Over the last year, many industry analysts have tried to define Big Data. Some of the common dimensions that have been used to define Big Data are the 3 V’s, Volume, Velocity and Variety. (Volume = multiple terabytes or over a petabyte; variety = numbers, audio, video, text, streams, weblogs, social media etc.; velocity = the speed with which it is collected). Although the 3 V’s do a good job as parameters for Big Data there are other things at play that need to be captured to understand the true nature of Big Data. In short, to describe the data landscape more holistically, we need to step beyond the 3 V’s. While the 3V’s are better classified as the salient features of the data, the real drivers of the Big Data are technology, economics and the tangible value that can be extracted from the data, in other words the business insights!
Here I want to take a closer look at some of the drivers of Big Data.
Big Data analysis requires processing huge volumes of data sets that are non-relational with a weak schema, at an extremely fast pace. This need sparked a sudden emergence of technologies like Hadoop that help to pre-process unstructured data on the fly and perform quick exploratory analytics. This model breaks away from the traditional approach of using procedural code and state management to manage transactions.
Along with new preprocessing technologies we have also seen the growth of alternate DBMS technologies like NoSQL and NewSQL that further help to analyze large chunks of data in non-traditional structures (for example using trees, graphs, or key-value pairs instead of tables.)
Other changes are happening on the infrastructure side of things. High performance and highly scalable architectures have been emerging. They include parallel processing, high-speed networking and fast I/O storage, which further help to process large volumes of data at a higher MB/s rate.
In addition to the technological changes we are also witnessing a fundamental paradigm shift in the way DBA’s and data architects are analyzing data.
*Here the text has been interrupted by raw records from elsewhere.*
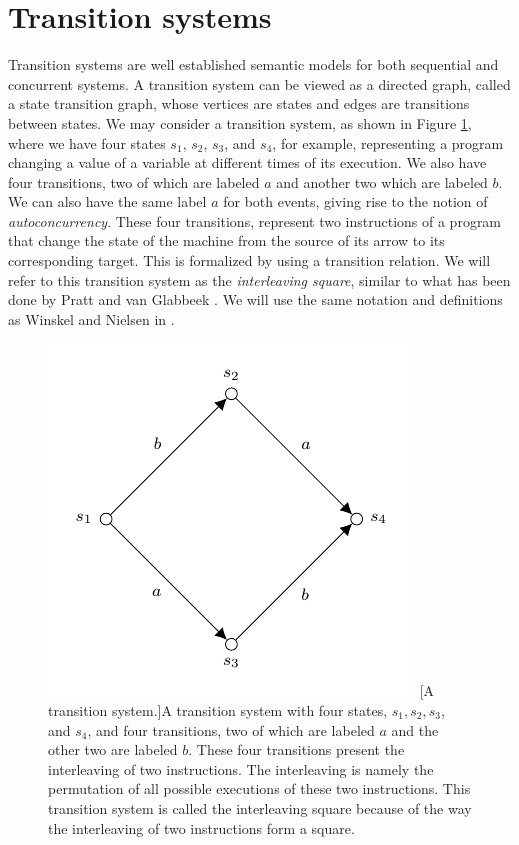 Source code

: \section{Transition systems}
\label{sec:ordinary-transition-systems}
    Transition systems are well established semantic models for both sequential and concurrent systems. A transition system can be viewed as a directed graph, called a state transition graph, whose vertices are states and edges are transitions between states. We may consider a transition system, as shown in Figure \ref{fig:transition-system}, where we have four states $s_{1}$, $s_{2}$, $s_{3}$, and $s_{4}$, for example, representing a program changing a value of a variable at different times of its execution. We also have four transitions, two of which are labeled $a$ and another two which are labeled $b$. We can also have the same label $a$ for both events, giving rise to the notion of \emph{autoconcurrency}. These four transitions, represent two instructions of a program that change the state of the machine from the source of its arrow to its corresponding target. This is formalized by using a transition relation. We will refer to this transition system as the \emph{interleaving square}, similar to what has been done by Pratt \cite{Pratt00Sculptures} and van Glabbeek \cite{Glabbeek06HDA}. We will use the same notation and definitions as Winskel and Nielsen in \cite{winskel95modelsCategory}.
    
    \begin{figure}[ht]
        \centering
        \includegraphics[scale=1.1]{Figures/2.Models-for-concurrency/transition-system.pdf}
        [A transition system.]{A transition system with four states, $s_{1}, s_{2}, s_{3}$, and $s_{4}$, and four transitions, two of which are labeled $a$ and the other two are labeled $b$. These four transitions present the interleaving of two instructions. The interleaving is namely the permutation of all possible executions of these two instructions. This transition system is called the interleaving square because of the way the interleaving of two instructions form a square.}
        \label{fig:transition-system}
      
    \end{figure}
    
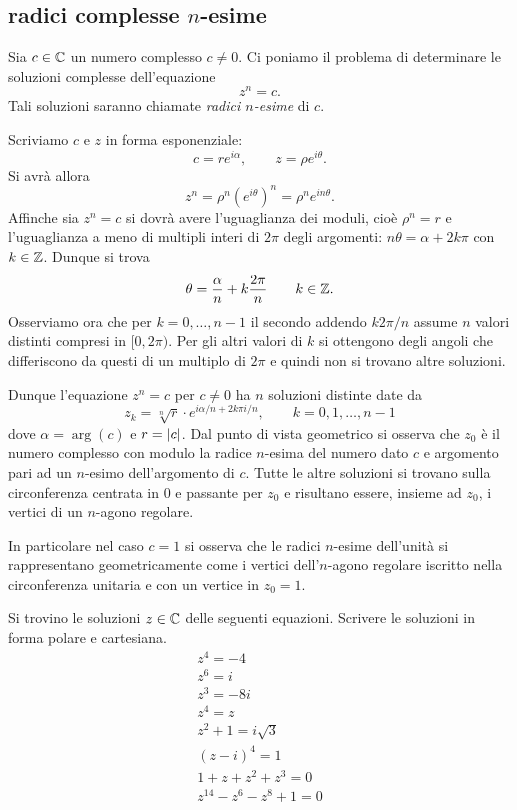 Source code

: \subsection{radici complesse $n$-esime}

Sia $c\in {\mathbb C}$ un numero
complesso $c\neq 0$.
Ci poniamo il problema di determinare le soluzioni complesse
dell'equazione
\[
  z^n = c.
\]
Tali soluzioni saranno chiamate \emph{radici $n$-esime}%
%
 di $c$.

Scriviamo $c$ e $z$ in forma esponenziale:
\[
  c = r e^{i\alpha}, \qquad
  z = \rho e^{i\theta}.
\]
Si avrà allora
\[
  z^n = \rho^n (e^{i\theta})^n = \rho^n e^{i n \theta}.
\]
Affinche sia $z^n = c$ si dovrà avere l'uguaglianza dei moduli, cioè $\rho^n = r$ e l'uguaglianza a meno di multipli interi di $2\pi$ degli argomenti:
$n \theta = \alpha + 2 k \pi$ con $k\in {\mathbb Z}$.
Dunque si trova
\[
  \theta = \frac{\alpha}{n} + k\frac{2\pi}{n}
\qquad k \in {\mathbb Z}.
\]
Osserviamo ora che per $k=0,\dots, n-1$ il secondo addendo
$k 2\pi /n$ assume $n$ valori distinti compresi in $[0,2\pi)$.
Per gli altri valori di $k$ si ottengono degli angoli che differiscono
da questi di un multiplo di $2\pi$ e quindi non si trovano
altre soluzioni.

Dunque l'equazione $z^n = c$ per $c\neq 0$ ha $n$ soluzioni distinte date
da
\[
z_k = \sqrt[n]{r} \cdot e^{i\alpha/n + 2k\pi i /n},
\qquad k=0,1, \dots, n-1
\]
dove $\alpha = \arg(c)$ e $r = {\left|c\right|}$.
Dal punto di vista geometrico si osserva che
$z_0$ è il numero complesso con modulo la radice $n$-esima del numero
dato $c$ e argomento pari ad un $n$-esimo dell'argomento di $c$.
Tutte le altre soluzioni si trovano sulla circonferenza centrata in $0$
e passante per $z_0$ e risultano essere, insieme ad $z_0$, i vertici
di un $n$-agono regolare.

In particolare nel caso $c=1$ si osserva che le radici $n$-esime dell'unità
si rappresentano geometricamente come i vertici dell'$n$-agono regolare iscritto
nella circonferenza unitaria e con un vertice in $z_0=1$.

\begin{exercise}
Si trovino le soluzioni $z \in {\mathbb C}$ delle seguenti equazioni.
Scrivere le soluzioni in forma polare e cartesiana.
\begin{gather*}
   z^4 = -4 \\
   z^6 = i\\
   z^3 = -8i \\
   z^4 = z\\
   z^2 + 1 = i\sqrt{3} \\
   (z-i)^4 = 1\\
   1 + z + z^2 + z^3 = 0\\
   z^{14} - z^6 - z^8 + 1 = 0
\end{gather*}
\end{exercise}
For example, instead of enforcing ACID (atomicity, consistency, isolation, durability) compliance across all database transactions we are seeing a more flexible approach on using ACID in terms of enforcing it whenever necessary and eventually designing a consistent system in a more iterative fashion.
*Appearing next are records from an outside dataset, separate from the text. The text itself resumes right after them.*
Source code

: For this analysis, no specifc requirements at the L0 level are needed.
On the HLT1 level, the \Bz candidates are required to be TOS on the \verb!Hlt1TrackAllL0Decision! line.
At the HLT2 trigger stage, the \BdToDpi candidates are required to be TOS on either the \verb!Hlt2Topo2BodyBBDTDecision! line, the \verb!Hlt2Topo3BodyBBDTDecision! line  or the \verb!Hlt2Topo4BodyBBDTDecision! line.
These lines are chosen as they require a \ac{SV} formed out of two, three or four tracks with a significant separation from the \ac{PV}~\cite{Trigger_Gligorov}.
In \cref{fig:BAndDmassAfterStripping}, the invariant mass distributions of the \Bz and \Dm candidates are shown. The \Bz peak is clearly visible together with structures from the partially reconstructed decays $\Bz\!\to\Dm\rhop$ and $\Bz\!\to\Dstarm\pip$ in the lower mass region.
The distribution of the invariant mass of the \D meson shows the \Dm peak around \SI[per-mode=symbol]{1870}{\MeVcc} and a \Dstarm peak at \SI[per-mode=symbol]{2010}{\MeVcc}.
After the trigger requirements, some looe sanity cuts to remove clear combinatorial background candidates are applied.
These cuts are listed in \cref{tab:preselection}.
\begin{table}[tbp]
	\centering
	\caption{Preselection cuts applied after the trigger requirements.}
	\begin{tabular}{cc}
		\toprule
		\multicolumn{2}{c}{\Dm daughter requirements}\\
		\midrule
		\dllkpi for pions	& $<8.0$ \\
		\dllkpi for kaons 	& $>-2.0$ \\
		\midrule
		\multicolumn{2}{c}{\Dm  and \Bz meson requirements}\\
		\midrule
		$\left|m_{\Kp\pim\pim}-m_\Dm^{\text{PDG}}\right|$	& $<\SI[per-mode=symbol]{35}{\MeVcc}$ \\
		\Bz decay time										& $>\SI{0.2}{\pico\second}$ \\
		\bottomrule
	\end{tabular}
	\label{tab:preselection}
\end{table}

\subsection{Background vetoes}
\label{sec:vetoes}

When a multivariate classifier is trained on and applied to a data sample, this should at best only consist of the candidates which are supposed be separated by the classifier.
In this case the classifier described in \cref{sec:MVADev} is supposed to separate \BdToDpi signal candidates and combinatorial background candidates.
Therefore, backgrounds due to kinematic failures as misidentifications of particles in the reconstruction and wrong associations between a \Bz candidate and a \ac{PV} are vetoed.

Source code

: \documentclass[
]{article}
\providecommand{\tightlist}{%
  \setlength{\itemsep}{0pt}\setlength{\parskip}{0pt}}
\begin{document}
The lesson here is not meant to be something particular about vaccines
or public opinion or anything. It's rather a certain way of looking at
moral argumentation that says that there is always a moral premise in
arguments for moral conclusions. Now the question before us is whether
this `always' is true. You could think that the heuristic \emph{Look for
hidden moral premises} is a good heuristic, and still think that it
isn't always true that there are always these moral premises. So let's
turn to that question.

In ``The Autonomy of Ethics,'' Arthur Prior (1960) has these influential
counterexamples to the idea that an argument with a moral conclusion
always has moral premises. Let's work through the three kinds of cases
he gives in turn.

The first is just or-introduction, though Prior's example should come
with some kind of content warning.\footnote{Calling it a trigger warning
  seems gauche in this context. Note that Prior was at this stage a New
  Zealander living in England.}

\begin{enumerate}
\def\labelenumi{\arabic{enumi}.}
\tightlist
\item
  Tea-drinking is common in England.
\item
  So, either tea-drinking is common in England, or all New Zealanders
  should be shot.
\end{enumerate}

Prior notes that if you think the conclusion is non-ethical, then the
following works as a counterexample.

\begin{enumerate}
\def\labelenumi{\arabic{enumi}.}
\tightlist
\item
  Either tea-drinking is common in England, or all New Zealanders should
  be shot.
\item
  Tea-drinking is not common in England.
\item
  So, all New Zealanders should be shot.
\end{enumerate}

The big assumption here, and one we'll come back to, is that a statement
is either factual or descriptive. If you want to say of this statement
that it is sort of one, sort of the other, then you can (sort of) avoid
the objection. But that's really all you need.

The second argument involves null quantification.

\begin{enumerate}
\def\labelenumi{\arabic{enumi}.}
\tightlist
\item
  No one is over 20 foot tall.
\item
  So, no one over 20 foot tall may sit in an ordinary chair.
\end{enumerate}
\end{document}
The emergence of these new technologies is further fueled by the economics associated with providing highly scalable business analytics solutions at a low cost. Hadoop comes to mind as the prime example. I found a valuable white paper that describes how to build a three node Hadoop solution using a Dell OptiPlex desktop PC running Linux as a master machine (http://www.usenix.org/publications/login/2010-02/openpdfs/leidner.pdf). The solution was priced at <$5000.
These kinds of economics are driving a faster adoption of new technologies using off the shelf hardware. Thus enabling even a research scientist or a college student to easily re-purpose his hardware for trying out new software frameworks.
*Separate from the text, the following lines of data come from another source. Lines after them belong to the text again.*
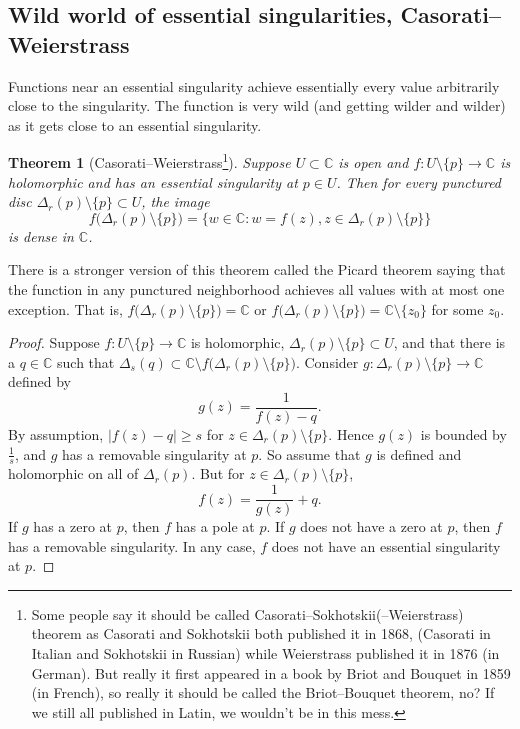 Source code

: \documentclass[12pt,openany]{book}
\newcommand{\sabs}[1]{\lvert {#1} \rvert}
\newcommand{\C}{{\mathbb{C}}}
\theoremstyle{plain}
\newtheorem{thm}{Theorem}[section]
\theoremstyle{remark}
\theoremstyle{definition}
\theoremstyle{exercise}
\theoremstyle{example}
\begin{document}
\subsection{Wild world of essential singularities, Casorati--Weierstrass}

Functions near an essential singularity achieve essentially every value
arbitrarily close to the singularity.  The function is very wild (and
getting wilder and wilder) as it gets close to an essential singularity.

\begin{thm}[Casorati--Weierstrass\footnote{%
Some people say it should be called Casorati--Sokhotskii(--Weierstrass) theorem as
Casorati and Sokhotskii both published it in 1868, (Casorati in Italian
and Sokhotskii in Russian) while Weierstrass published it in 1876 (in
German).  But really it first appeared in a book by Briot and Bouquet in
1859 (in French), so really it should be called the Briot--Bouquet theorem,
no?  If we still all published in Latin, we wouldn't be in this
mess.}]
Suppose $U \subset \C$ is open and $f \colon U \setminus \{ p \} \to \C$ is holomorphic and has
an essential singularity at $p \in U$.  Then for every punctured disc
$\Delta_r(p) \setminus \{ p \} \subset U$, the image
\begin{equation*}
f\bigl(\Delta_r(p) \setminus \{ p \} \bigr)
=
\bigl\{ w \in \C : w = f(z), z \in \Delta_r(p) \setminus \{ p \} \bigr\}
\end{equation*}
is dense in $\C$.
\end{thm}

There is a stronger version
of this theorem called the Picard theorem saying that the function in any
punctured neighborhood achieves all values with at most one exception.
That is,
$f\bigl(\Delta_r(p) \setminus \{ p \} \bigr) = \C$ or 
$f\bigl(\Delta_r(p) \setminus \{ p \} \bigr) = \C \setminus \{ z_0 \}$ for
some $z_0$.

\begin{proof}
Suppose $f \colon U \setminus \{ p \} \to \C$ is holomorphic,
$\Delta_r(p) \setminus \{ p \} \subset U$,
and that
there is a $q \in \C$ such that $\Delta_s(q) \subset \C
\setminus 
f\bigl(\Delta_r(p) \setminus \{ p \} \bigr)$.
Consider $g \colon \Delta_r(p) \setminus \{p\} \to \C$ defined by
\begin{equation*}
g(z) = \frac{1}{f(z) - q} .
\end{equation*}
By assumption, $\sabs{f(z)-q} \geq s$ for $z \in \Delta_r(p) \setminus
\{p\}$.
Hence $g(z)$ is bounded by $\frac{1}{s}$, and $g$ has a removable
singularity at $p$.  So
assume that $g$ is defined and holomorphic on all of
$\Delta_r(p)$.  But for $z \in \Delta_r(p) \setminus \{ p \}$,
\begin{equation*}
f(z) = \frac{1}{g(z)} + q .
\end{equation*}
If $g$ has a zero at $p$, then $f$ has a pole at $p$.  If $g$ does not
have a zero at $p$, then $f$ has a removable singularity.  In any case,
$f$ does not have an essential singularity at $p$.
\end{proof}
\end{document}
I cannot stress enough the importance of business insights, also highlighted in my previous blog post (Business Intelligence: The Big Picture). Even as enterprises keep getting smarter at managing their data, they must realize that no matter how small or big their data set is, the true value of the data is realized only when they have produced actionable information (insights)! With this in mind, we must view the implementation of Big Data architectures as incomplete until the data has been analyzed to report out the actual actionable information to its users. Some examples of successful business insights implementations include (but are not limited to):
- Recommendation engines: increase average order size by recommending complementary products based on predictive analysis for cross-selling (commonly seen on Amazon, Ebay and other online retail websites)
- Social media intelligence: one of the most powerful use cases I have witnessed recently is the MicroStrategy Gateway application that lets enterprises combine their corporate view with a customer’s Facebook view
- Customer loyalty programs: many prominent insurance companies have implemented these solutions to gather useful customer trends
- Large-scale clickstream analytics: many ecommerce websites use clickstream analytics to correlate customer demographic information with their buying behavior.
The takeaway here is that enterprises should remain focused on the value their data can provide in terms of enabling them to make intelligent business decisions. So it important to have this holistic view that does not emphasize certain parameters related to Big Data to the detriment of others. In other words businesses have to keep in the mind the big picture. So how do you measure the impact of a Big Data implementation for your organization?